Denis Roux (born 5 November 1961 in Montreuil) is a former French cyclist.

Roux was professional from 1984 to 1992 and recorded a total of eleven victories including a stage of the Vuelta a España in 1990. He participated in the Tour de France six times. His best result was tenth place in 1988.

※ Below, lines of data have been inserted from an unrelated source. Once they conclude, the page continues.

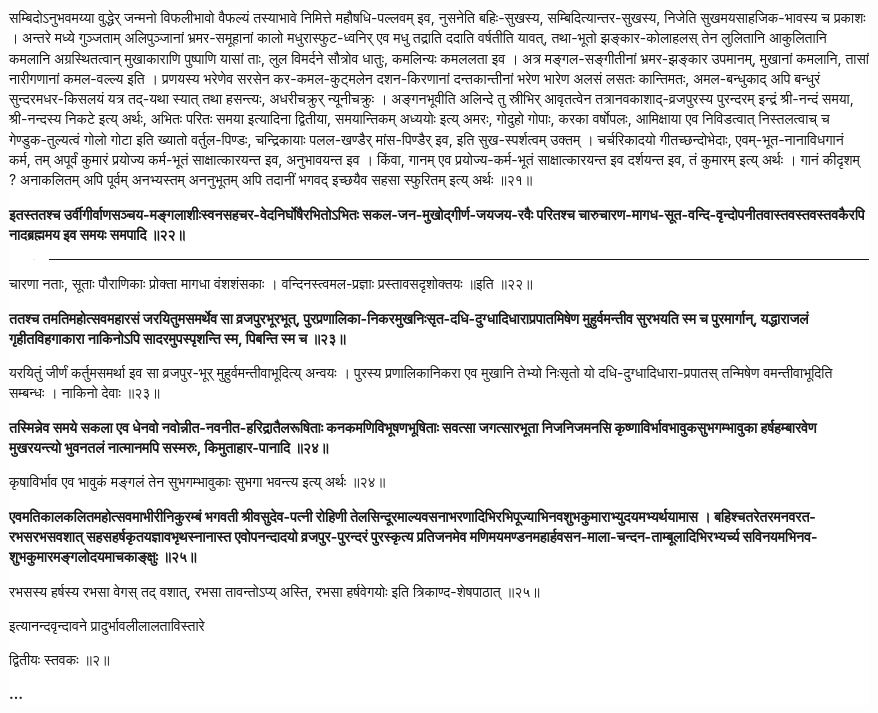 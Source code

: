 सम्बिदोऽनुभवमय्या वुद्धेर् जन्मनो विफलीभावो वैफल्यं तस्याभावे निमित्ते महौषधि-पल्लवम् इव, नुसनेति बहिः-सुखस्य, सम्बिदित्यान्तर-सुखस्य, निजेति सुखमयसाहजिक-भावस्य च प्रकाशः । अन्तरे मध्ये गुञ्जताम् अलिपुञ्जानां भ्रमर-समूहानां कालो मधुरास्फुट-ध्वनिर् एव मधु तद्राति ददाति वर्षतीति यावत्, तथा-भूतो झङ्कार-कोलाहलस् तेन लुलितानि आकुलितानि कमलानि अग्रस्थितत्वान् मुखाकाराणि पुष्पाणि यासां ताः, लुल विमर्दने सौत्रोव धातुः, कमलिन्यः कमललता इव । अत्र मङ्गल-सङ्गीतीनां भ्रमर-झङ्कार उपमानम्, मुखानां कमलानि, तासां नारीगणानां कमल-वल्ल्य इति । प्रणयस्य भरेणेव सरसेन कर-कमल-कुट्मलेन दशन-किरणानां दन्तकान्तीनां भरेण भारेण अलसं लसतः कान्तिमतः, अमल-बन्धुकाद् अपि बन्धुरं सुन्दरमधर-किसलयं यत्र तद्-यथा स्यात् तथा हसन्त्यः, अधरीचक्रुर् न्यूनीचक्रुः । अङ्गनभूवीति अलिन्दे तु स्रीभिर् आवृतत्वेन तत्रानवकाशाद्-व्रजपुरस्य पुरन्दरम् इन्द्रं श्री-नन्दं समया, श्री-नन्दस्य निकटे इत्य् अर्थः, अभितः परितः समया इत्यादिना द्वितीया, समयान्तिकम् अध्ययोः इत्य् अमरः, गोदुहो गोपाः, करका वर्षोपलः, आमिक्षाया एव निविडत्वात् निस्तलत्वाच् च गेण्डुक-तुल्यत्वं गोलो गोटा इति ख्यातो वर्तुल-पिण्डः, चन्द्रिकायाः पलल-खण्डैर् मांस-पिण्डैर् इव, इति सुख-स्पर्शत्वम् उक्तम् । चर्चरिकादयो गीतच्छन्दोभेदाः, एवम्-भूत-नानाविधगानं कर्म, तम् अपूर्वं कुमारं प्रयोज्य कर्म-भूतं साक्षात्कारयन्त इव, अनुभावयन्त इव । किंवा, गानम् एव प्रयोज्य-कर्म-भूतं साक्षात्कारयन्त इव दर्शयन्त इव, तं कुमारम् इत्य् अर्थः । गानं कीदृशम् ? अनाकलितम् अपि पूर्वम् अनभ्यस्तम् अननुभूतम् अपि तदानीं भगवद् इच्छयैव सहसा स्फुरितम् इत्य् अर्थः ॥२१॥

**इतस्ततश्च उर्वीगीर्वाणसञ्चय-मङ्गलाशीःस्वनसहचर-वेदनिर्घोषैरभितोऽभितः सकल-जन-मुखोद्गीर्ण-जयजय-रवैः परितश्च चारुचारण-मागध-सूत-वन्दि-वृन्दोपनीतवास्तवस्तवस्तवकैरपि नादब्रह्ममय इव समयः समपादि ॥२२॥**
> ****

चारणा नताः, सूताः पौराणिकाः प्रोक्ता मागधा वंशशंसकाः । वन्दिनस्त्वमल-प्रज्ञाः प्रस्तावसदृशोक्तयः ॥इति ॥२२॥

**ततश्च तमतिमहोत्सवमहारसं जरयितुमसमर्थेव सा व्रजपुरभूरभूत्, पुरप्रणालिका-निकरमुखनिःसृत-दधि-दुग्धादिधाराप्रपातमिषेण मुहुर्वमन्तीव सुरभयति स्म च पुरमार्गान्, यद्धाराजलं गृहीतविहगाकारा नाकिनोऽपि सादरमुपस्पृशन्ति स्म, पिबन्ति स्म च ॥२३॥**

यरयितुं जीर्णं कर्तुमसमर्था इव सा व्रजपुर-भूर् मुहुर्वमन्तीवाभूदित्य् अन्वयः । पुरस्य प्रणालिकानिकरा एव मुखानि तेभ्यो निःसृतो यो दधि-दुग्धादिधारा-प्रपातस् तन्मिषेण वमन्तीवाभूदिति सम्बन्धः । नाकिनो देवाः ॥२३॥

**तस्मिन्नेव समये सकला एव धेनवो नवोन्नीत-नवनीत-हरिद्रातैलरूषिताः कनकमणिविभूषणभूषिताः सवत्सा जगत्सारभूता निजनिजमनसि कृष्णाविर्भावभावुकसुभगम्भावुका हर्षहम्बारवेण मुखरयन्त्यो भुवनतलं नात्मानमपि सस्मरुः, किमुताहार-पानादि ॥२४॥**

कृषाविर्भाव एव भावुकं मङ्गलं तेन सुभगम्भावुकाः सुभगा भवन्त्य इत्य् अर्थः ॥२४॥

**एवमतिकालकलितमहोत्सवमाभीरीनिकुरम्बं भगवती श्रीवसुदेव-पत्नी रोहिणी तेलसिन्दूरमाल्यवसनाभरणादिभिरभिपूज्याभिनवशुभकुमाराभ्युदयमभ्यर्थयामास । बहिश्चतरेतरमनवरत-रभसरभसवशात् सहसहर्षकृतयज्ञावभृथस्नानास्त एवोपनन्दादयो व्रजपुर-पुरन्दरं पुरस्कृत्य प्रतिजनमेव मणिमयमण्डनमहार्हवसन-माला-चन्दन-ताम्बूलादिभिरभ्यर्च्य सविनयमभिनव-शुभकुमारमङ्गलोदयमाचकाङ्क्षुः ॥२५॥**

रभसस्य हर्षस्य रभसा वेगस् तद् वशात्, रभसा तावन्तोऽप्य् अस्ति, रभसा हर्षवेगयोः इति त्रिकाण्द-शेषपाठात् ॥२५॥

इत्यानन्दवृन्दावने प्रादुर्भावलीलालताविस्तारे

द्वितीयः स्तवकः ॥२॥

**…**

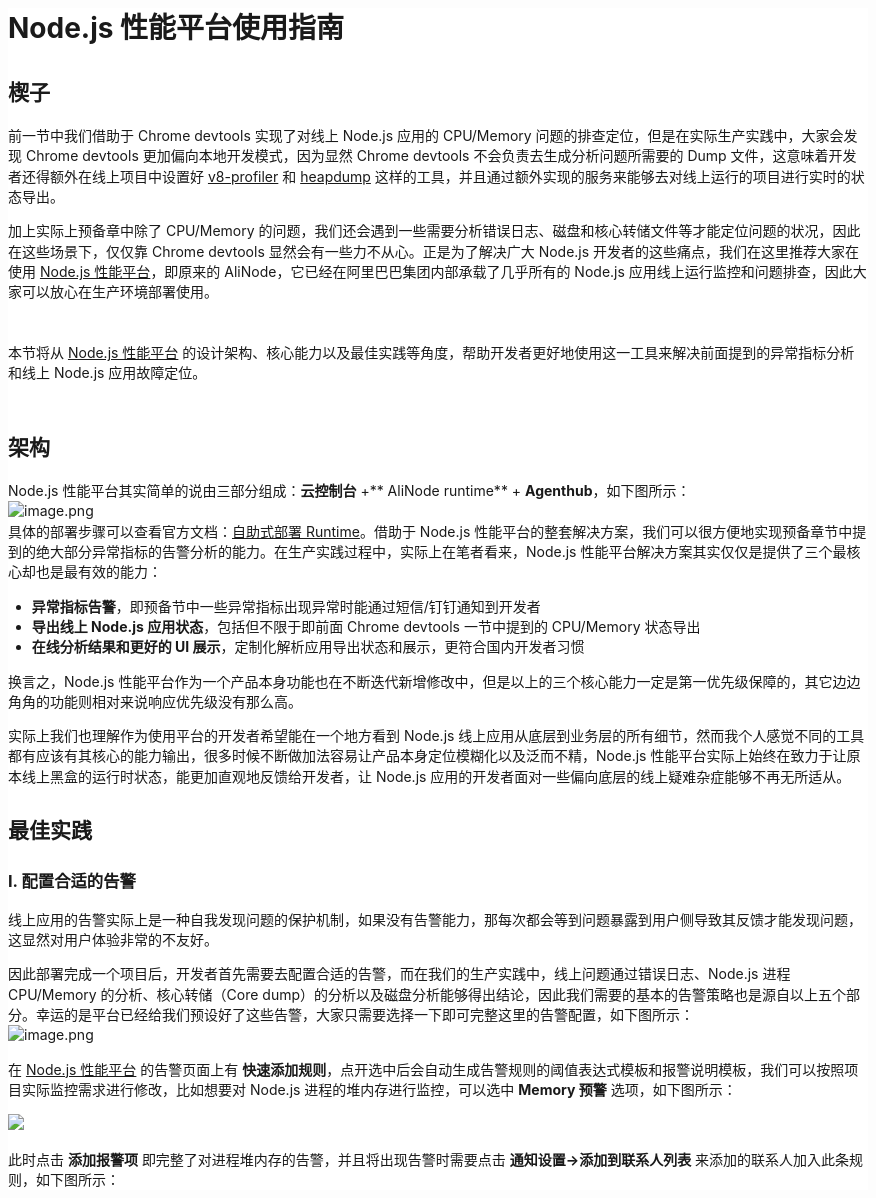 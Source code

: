 # Node.js 性能平台使用指南


<a name="7ac42f43"></a>
## 楔子
前一节中我们借助于 Chrome devtools 实现了对线上 Node.js 应用的 CPU/Memory 问题的排查定位，但是在实际生产实践中，大家会发现 Chrome devtools 更加偏向本地开发模式，因为显然 Chrome devtools 不会负责去生成分析问题所需要的 Dump 文件，这意味着开发者还得额外在线上项目中设置好 [v8-profiler](https://www.npmjs.com/package/v8-profiler) 和 [heapdump](https://www.npmjs.com/package/heapdump) 这样的工具，并且通过额外实现的服务来能够去对线上运行的项目进行实时的状态导出。

加上实际上预备章中除了 CPU/Memory 的问题，我们还会遇到一些需要分析错误日志、磁盘和核心转储文件等才能定位问题的状况，因此在这些场景下，仅仅靠 Chrome devtools 显然会有一些力不从心。正是为了解决广大 Node.js 开发者的这些痛点，我们在这里推荐大家在使用 [Node.js 性能平台](https://www.aliyun.com/product/nodejs)，即原来的 AliNode，它已经在阿里巴巴集团内部承载了几乎所有的 Node.js 应用线上运行监控和问题排查，因此大家可以放心在生产环境部署使用。<br /><br /><br />本节将从 [Node.js 性能平台](https://www.aliyun.com/product/nodejs) 的设计架构、核心能力以及最佳实践等角度，帮助开发者更好地使用这一工具来解决前面提到的异常指标分析和线上 Node.js 应用故障定位。<br /><br />
<a name="0eaa6af9"></a>
## 架构
Node.js 性能平台其实简单的说由三部分组成：**云控制台** +** AliNode runtime** + **Agenthub**，如下图所示：<br />![image.png](https://cdn.nlark.com/yuque/0/2019/png/155185/1552530575156-249d5bf6-aa4b-4bde-8978-6efa7c37c2d1.png#align=left&display=inline&height=444&name=image.png&originHeight=932&originWidth=1228&size=289984&status=done&width=585)<br />具体的部署步骤可以查看官方文档：[自助式部署 Runtime](https://help.aliyun.com/document_detail/60902.html)。借助于 Node.js 性能平台的整套解决方案，我们可以很方便地实现预备章节中提到的绝大部分异常指标的告警分析的能力。在生产实践过程中，实际上在笔者看来，Node.js 性能平台解决方案其实仅仅是提供了三个最核心却也是最有效的能力：
* **异常指标告警**，即预备节中一些异常指标出现异常时能通过短信/钉钉通知到开发者
* **导出线上 Node.js 应用状态**，包括但不限于即前面 Chrome devtools 一节中提到的 CPU/Memory 状态导出
* **在线分析结果和更好的 UI 展示**，定制化解析应用导出状态和展示，更符合国内开发者习惯

换言之，Node.js 性能平台作为一个产品本身功能也在不断迭代新增修改中，但是以上的三个核心能力一定是第一优先级保障的，其它边边角角的功能则相对来说响应优先级没有那么高。

实际上我们也理解作为使用平台的开发者希望能在一个地方看到 Node.js 线上应用从底层到业务层的所有细节，然而我个人感觉不同的工具都有应该有其核心的能力输出，很多时候不断做加法容易让产品本身定位模糊化以及泛而不精，Node.js 性能平台实际上始终在致力于让原本线上黑盒的运行时状态，能更加直观地反馈给开发者，让 Node.js 应用的开发者面对一些偏向底层的线上疑难杂症能够不再无所适从。

<a name="34062b25"></a>
## 最佳实践
<a name="05901149"></a>
### I. 配置合适的告警
线上应用的告警实际上是一种自我发现问题的保护机制，如果没有告警能力，那每次都会等到问题暴露到用户侧导致其反馈才能发现问题，这显然对用户体验非常的不友好。

因此部署完成一个项目后，开发者首先需要去配置合适的告警，而在我们的生产实践中，线上问题通过错误日志、Node.js 进程 CPU/Memory 的分析、核心转储（Core dump）的分析以及磁盘分析能够得出结论，因此我们需要的基本的告警策略也是源自以上五个部分。幸运的是平台已经给我们预设好了这些告警，大家只需要选择一下即可完整这里的告警配置，如下图所示：<br />
![image.png](https://cdn.nlark.com/yuque/0/2019/png/155185/1552533917519-1687a2cf-3a6d-414f-b874-f9a7b4b8afbd.png#align=left&display=inline&height=517&name=image.png&originHeight=1034&originWidth=2362&size=356241&status=done&width=1181)

在 [Node.js 性能平台](https://www.aliyun.com/product/nodejs) 的告警页面上有 **快速添加规则**，点开选中后会自动生成告警规则的阈值表达式模板和报警说明模板，我们可以按照项目实际监控需求进行修改，比如想要对 Node.js 进程的堆内存进行监控，可以选中 **Memory 预警** 选项，如下图所示：

![](https://cdn.nlark.com/yuque/0/2019/png/155185/1552534297094-3830b72d-b51e-4774-b0db-5ac3beabe5a0.png#align=left&display=inline&height=320&originHeight=948&originWidth=2208&size=0&status=done&width=746)

此时点击 **添加报警项** 即完整了对进程堆内存的告警，并且将出现告警时需要点击 **通知设置->添加到联系人列表** 来添加的联系人加入此条规则，如下图所示：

After he retired, he became a coach at the Canadian and French Cycling Federation and the sports director of Crédit Agricole. He is married to the French skier Sarah Hemery.

==Major results==
- 1983
 1st Overall Tour du Vaucluse
- 1988
 1st Critérium de Castillon-la-Bataille
 10th Overall Tour de France
- 1989
 2nd Trophée des Grimpeurs
- 1990
 9th Overall Critérium du Dauphiné Libéré
 10th Overall Vuelta a España
1st Stage 21
- 1991
 2nd Overall Tour du Limousin
 8th GP Ouest France-Plouay

==Grand Tour results==

===Tour de France===
- 1985: 56th
- 1987: 20th
- 1988: 10th
- 1989: DNF
- 1990: 77th
- 1991: 16th

===Vuelta a España===
- 1986: DNF
- 1990: 10th (winner of the 21st stage)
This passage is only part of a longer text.